- You have to speak educationalese to understand them. Phrases such as, “Uses decoding skills, uses comprehension strategies, and recognizes and uses different genre and text features while reading” now abound on our report card without any proper explanation of what they mean. I felt compelled to write an explanation letter with each report card so that parents and students may actually have an idea of what it is they are being graded on. If I am doing a narrative letter, then why in the world am I also doing a report card?
- Numbers get converted to letter grades. We may urge parents to not think of a “4” as an “A+” but let’s face it, they do. My students did it the first day they got them and they will continue to do so no matter how many times I tell them not to. The only difference is that now everybody wants 4’s rather than A +’s.
- We are still quantifying some learning, even though you really can’t. I have to break down whether my students ask appropriate questions or follow multi-step directions into a grade, are they truly two grade levels above in their direction following or are they just at a 5th grade level? My head was spinning by the end of it.
- Learning that is supposed to be differentiated is not graded differently. So a child with special needs is graded the same way as a child without. That way we can ensure that all kids that struggle know that although they have worked very hard and have progressed, they will never be where their peers are. Take that you struggling learner!
- We don’t offer learning opportunities where children can prove they are accomplished. I have to follow a scripted math, science, social studies, and writing program. This is all crammed into very short amounts of time. Within that time I have to get through the lesson and then somehow leave time for enrichment so that my students can show me just how “accomplished” they are to get a 4. That doesn’t always happen. So although I strive to do project-based learning, I still have to get through my curriculum, and that does not allow for deeper exploration You may be accomplished in science, but I will probably never find out if I just follow the curriculum.

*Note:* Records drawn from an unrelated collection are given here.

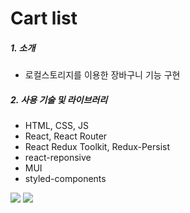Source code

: # Cart list
##### 1. 소개
- 로컬스토리지를 이용한 장바구니 기능 구현


##### 2. 사용 기술 및 라이브러리
- HTML, CSS, JS
- React, React Router
- React Redux Toolkit, Redux-Persist
- react-reponsive
- MUI
- styled-components

<img src="https://user-images.githubusercontent.com/109590318/214492218-17d96e9f-cd49-46fe-bb6d-b05a49aedca2.gif" />
<img src="https://user-images.githubusercontent.com/109590318/214492368-5e1eec66-ca99-4c65-98f5-d1f9ac36ac3e.gif" />
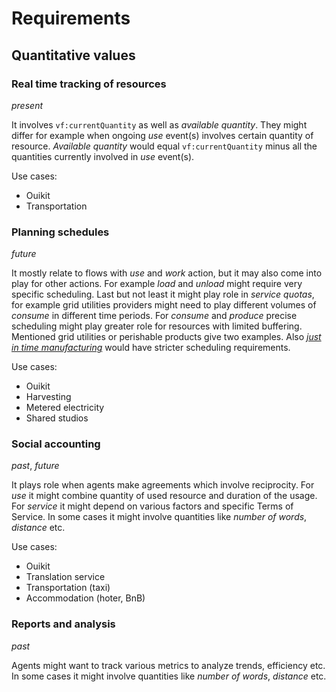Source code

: # Requirements

## Quantitative values

### Real time tracking of resources

*present*

It involves `vf:currentQuantity` as well as *available quantity*. They might differ for example when ongoing *use* event(s) involves certain quantity of resource. *Available quantity* would equal `vf:currentQuantity` minus all the quantities currently involved in *use* event(s).

Use cases:

* Ouikit
* Transportation

### Planning schedules

*future*

It mostly relate to flows with *use* and *work* action, but it may also come into play for other actions. For example *load* and *unload* might require very specific scheduling. Last but not least it might play role in *service quotas*, for example grid utilities providers might need to play different volumes of *consume* in different time periods. For *consume* and *produce* precise scheduling might play greater role for resources with limited buffering. Mentioned grid utilities or perishable products give two examples. Also [*just in time manufacturing*](https://en.wikipedia.org/wiki/Just-in-time_manufacturing) would have stricter scheduling requirements.

Use cases:

* Ouikit
* Harvesting
* Metered electricity
* Shared studios

### Social accounting

*past*, *future*

It plays role when agents make agreements which involve reciprocity. For *use* it might combine quantity of used resource and duration of the usage. For *service* it might depend on various factors and specific Terms of Service. In some cases it might involve quantities like *number of words*, *distance* etc.

Use cases:

* Ouikit
* Translation service
* Transportation (taxi)
* Accommodation (hoter, BnB)

### Reports and analysis

*past*

Agents might want to track various metrics to analyze trends, efficiency etc. In some cases it might involve quantities like *number of words*, *distance* etc.
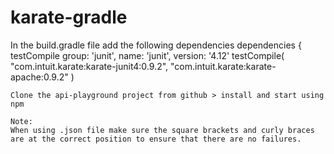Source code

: # karate-gradle
In the build.gradle file add the following dependencies 
  dependencies {
    testCompile group: 'junit', name: 'junit', version: '4.12'
    testCompile(
            "com.intuit.karate:karate-junit4:0.9.2",
            "com.intuit.karate:karate-apache:0.9.2"
    ) 
    
    
    Clone the api-playground project from github > install and start using npm
    
    Note:
    When using .json file make sure the square brackets and curly braces are at the correct position to ensure that there are no failures.
    
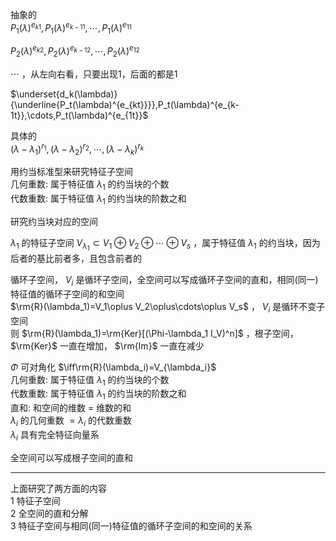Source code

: 抽象的  
$P_1(\lambda)^{e_{k1}},P_1(\lambda)^{e_{k-11}},\cdots,P_1(\lambda)^{e_{11}}$  
  
$P_2(\lambda)^{e_{k2}},P_2(\lambda)^{e_{k-12}},\cdots,P_2(\lambda)^{e_{12}}$  
  
$\cdots$ ，从左向右看，只要出现1，后面的都是1  
  
$\underset{d_k(\lambda)}{\underline{P_t(\lambda)^{e_{kt}}}},P_t(\lambda)^{e_{k-1t}},\cdots,P_t(\lambda)^{e_{1t}}$  
  
具体的  
$(\lambda-\lambda_1)^{r_1},(\lambda-\lambda_2)^{r_2},\cdots,(\lambda-\lambda_k)^{r_k}$  
  
用约当标准型来研究特征子空间  
几何重数: 属于特征值 $\lambda_1$ 的约当块的个数  
代数重数: 属于特征值 $\lambda_1$ 的约当块的阶数之和  
  
研究约当块对应的空间  
  
$\lambda_1$ 的特征子空间 $V_{\lambda_1}\subset V_1\oplus V_2\oplus\cdots\oplus V_s$ ，属于特征值 $\lambda_1$ 的约当块，因为后者的基比前者多，且包含前者的  
  
循环子空间， $V_i$ 是循环子空间，全空间可以写成循环子空间的直和，相同(同一)特征值的循环子空间的和空间  
$\rm{R}(\lambda_1)=V_1\oplus V_2\oplus\cdots\oplus V_s$ ， $V_i$ 是循环不变子空间  
则 $\rm{R}(\lambda_1)=\rm{Ker}[(\Phi-\lambda_1 I_V)^n]$ ，根子空间， $\rm{Ker}$ 一直在增加， $\rm{Im}$ 一直在减少  
  
$\Phi$ 可对角化 $\iff\rm{R}(\lambda_i)=V_{\lambda_i}$  
几何重数: 属于特征值 $\lambda_1$ 的约当块的个数  
代数重数: 属于特征值 $\lambda_1$ 的约当块的阶数之和  
直和: 和空间的维数 $=$ 维数的和  
$\lambda_i$ 的几何重数 $=\lambda_i$ 的代数重数  
$\lambda_i$ 具有完全特征向量系  
  
全空间可以写成根子空间的直和  
  
---  
  
上面研究了两方面的内容  
1 特征子空间  
2 全空间的直和分解  
3 特征子空间与相同(同一)特征值的循环子空间的和空间的关系  
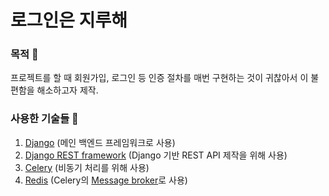 # 로그인은 지루해
### 목적 🤔
프로젝트를 할 때 회원가입, 로그인 등 인증 절차를 매번 구현하는 것이 귀찮아서 이 불편함을 해소하고자 제작.

### 사용한 기술들 🔧
1. [Django](https://www.djangoproject.com/) (메인 백엔드 프레임워크로 사용)
2. [Django REST framework](https://www.django-rest-framework.org/) (Django 기반 REST API 제작을 위해 사용)
3. [Celery](https://docs.celeryq.dev/en/stable/index.html) (비동기 처리를 위해 사용)
4. [Redis](https://redis.io/) (Celery의 [Message broker](https://heodolf.tistory.com/49)로 사용)

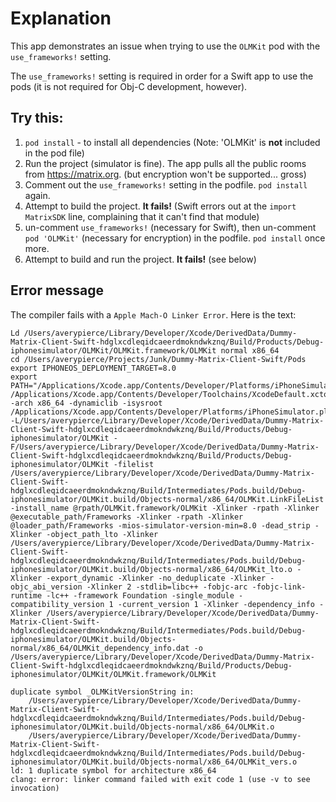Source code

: # Explanation

This app demonstrates an issue when trying to use the `OLMKit` pod with the `use_frameworks!` setting.

The `use_frameworks!` setting is required in order for a Swift app to use the pods (it is not required for Obj-C development, however).

## Try this:

1. `pod install` - to install all dependencies (Note: 'OLMKit' is **not** included in the pod file)
2. Run the project (simulator is fine). The app pulls all the public rooms from https://matrix.org. (but encryption won't be supported... gross)
3. Comment out the `use_frameworks!` setting in the podfile. `pod install` again.
4. Attempt to build the project. **It fails!** (Swift errors out at the `import MatrixSDK` line, complaining that it can't find that module)
5. un-comment `use_frameworks!` (necessary for Swift), then un-comment `pod 'OLMKit'` (necessary for encryption) in the podfile. `pod install` once more.
6. Attempt to build and run the project. **It fails!** (see below)

## Error message

The compiler fails with a `Apple Mach-O Linker Error`. Here is the text:

    Ld /Users/averypierce/Library/Developer/Xcode/DerivedData/Dummy-Matrix-Client-Swift-hdglxcdleqidcaeerdmokndwkznq/Build/Products/Debug-iphonesimulator/OLMKit/OLMKit.framework/OLMKit normal x86_64
    cd /Users/averypierce/Projects/Junk/Dummy-Matrix-Client-Swift/Pods
    export IPHONEOS_DEPLOYMENT_TARGET=8.0
    export PATH="/Applications/Xcode.app/Contents/Developer/Platforms/iPhoneSimulator.platform/Developer/usr/bin:/Applications/Xcode.app/Contents/Developer/usr/bin:/usr/local/bin:/usr/bin:/bin:/usr/sbin:/sbin"
    /Applications/Xcode.app/Contents/Developer/Toolchains/XcodeDefault.xctoolchain/usr/bin/clang++ -arch x86_64 -dynamiclib -isysroot /Applications/Xcode.app/Contents/Developer/Platforms/iPhoneSimulator.platform/Developer/SDKs/iPhoneSimulator10.2.sdk -L/Users/averypierce/Library/Developer/Xcode/DerivedData/Dummy-Matrix-Client-Swift-hdglxcdleqidcaeerdmokndwkznq/Build/Products/Debug-iphonesimulator/OLMKit -F/Users/averypierce/Library/Developer/Xcode/DerivedData/Dummy-Matrix-Client-Swift-hdglxcdleqidcaeerdmokndwkznq/Build/Products/Debug-iphonesimulator/OLMKit -filelist /Users/averypierce/Library/Developer/Xcode/DerivedData/Dummy-Matrix-Client-Swift-hdglxcdleqidcaeerdmokndwkznq/Build/Intermediates/Pods.build/Debug-iphonesimulator/OLMKit.build/Objects-normal/x86_64/OLMKit.LinkFileList -install_name @rpath/OLMKit.framework/OLMKit -Xlinker -rpath -Xlinker @executable_path/Frameworks -Xlinker -rpath -Xlinker @loader_path/Frameworks -mios-simulator-version-min=8.0 -dead_strip -Xlinker -object_path_lto -Xlinker /Users/averypierce/Library/Developer/Xcode/DerivedData/Dummy-Matrix-Client-Swift-hdglxcdleqidcaeerdmokndwkznq/Build/Intermediates/Pods.build/Debug-iphonesimulator/OLMKit.build/Objects-normal/x86_64/OLMKit_lto.o -Xlinker -export_dynamic -Xlinker -no_deduplicate -Xlinker -objc_abi_version -Xlinker 2 -stdlib=libc++ -fobjc-arc -fobjc-link-runtime -lc++ -framework Foundation -single_module -compatibility_version 1 -current_version 1 -Xlinker -dependency_info -Xlinker /Users/averypierce/Library/Developer/Xcode/DerivedData/Dummy-Matrix-Client-Swift-hdglxcdleqidcaeerdmokndwkznq/Build/Intermediates/Pods.build/Debug-iphonesimulator/OLMKit.build/Objects-normal/x86_64/OLMKit_dependency_info.dat -o /Users/averypierce/Library/Developer/Xcode/DerivedData/Dummy-Matrix-Client-Swift-hdglxcdleqidcaeerdmokndwkznq/Build/Products/Debug-iphonesimulator/OLMKit/OLMKit.framework/OLMKit

    duplicate symbol _OLMKitVersionString in:
        /Users/averypierce/Library/Developer/Xcode/DerivedData/Dummy-Matrix-Client-Swift-hdglxcdleqidcaeerdmokndwkznq/Build/Intermediates/Pods.build/Debug-iphonesimulator/OLMKit.build/Objects-normal/x86_64/OLMKit.o
        /Users/averypierce/Library/Developer/Xcode/DerivedData/Dummy-Matrix-Client-Swift-hdglxcdleqidcaeerdmokndwkznq/Build/Intermediates/Pods.build/Debug-iphonesimulator/OLMKit.build/Objects-normal/x86_64/OLMKit_vers.o
    ld: 1 duplicate symbol for architecture x86_64
    clang: error: linker command failed with exit code 1 (use -v to see invocation)
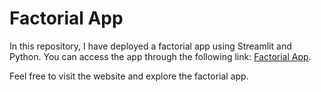 # Factorial App
In this repository, I have deployed a factorial app using Streamlit and Python. You can access the app through the following link: [Factorial App](https://factorial-app-le-hoang-nam.streamlit.app/).

Feel free to visit the website and explore the factorial app.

- We expect kids to learn at the same pace so we can evaluate at the same time. We forget that children gravitate toward different subjects, learn at different paces, and learn in different ways, and yet we grade them the same. What is our obsession with numbers and data? We test them just so we know what they supposedly know and if they do poorly then we have to teach them how to test better. That is sheer insanity to me. To have a single standard you have to decide that there is only one way to learn, and we know that to be false. When we don’t provide students with multiple opportunities to show us that they know we are not doing our job. Or at least I am not.
- It is still not narrative. Standards based report cards offer us four grading options; 1, 2, 3, and 4, and yet still leaves the recipient wondering what they need to work on. Sure they may have received a “2” in summarizing but that “2” does not tell them what they need to work on; the teacher does hopefully through goal setting with the student. I itched to add comments to every single box to explain exactly what the child should work on, but I didn’t, because it defeats the purpose of a quick way to show learning. I will always feel that report cards are obsolete in a classroom where feedback is continually given and goals are set along with te student. Having moved to standards based report cards only solidifies that opinion.
What do you think? Are standards based report cards better than traditional report cards? Am I missing the point of them or being too harsh? Are they just lipstick on a pig?I would love to have a discussion regarding this.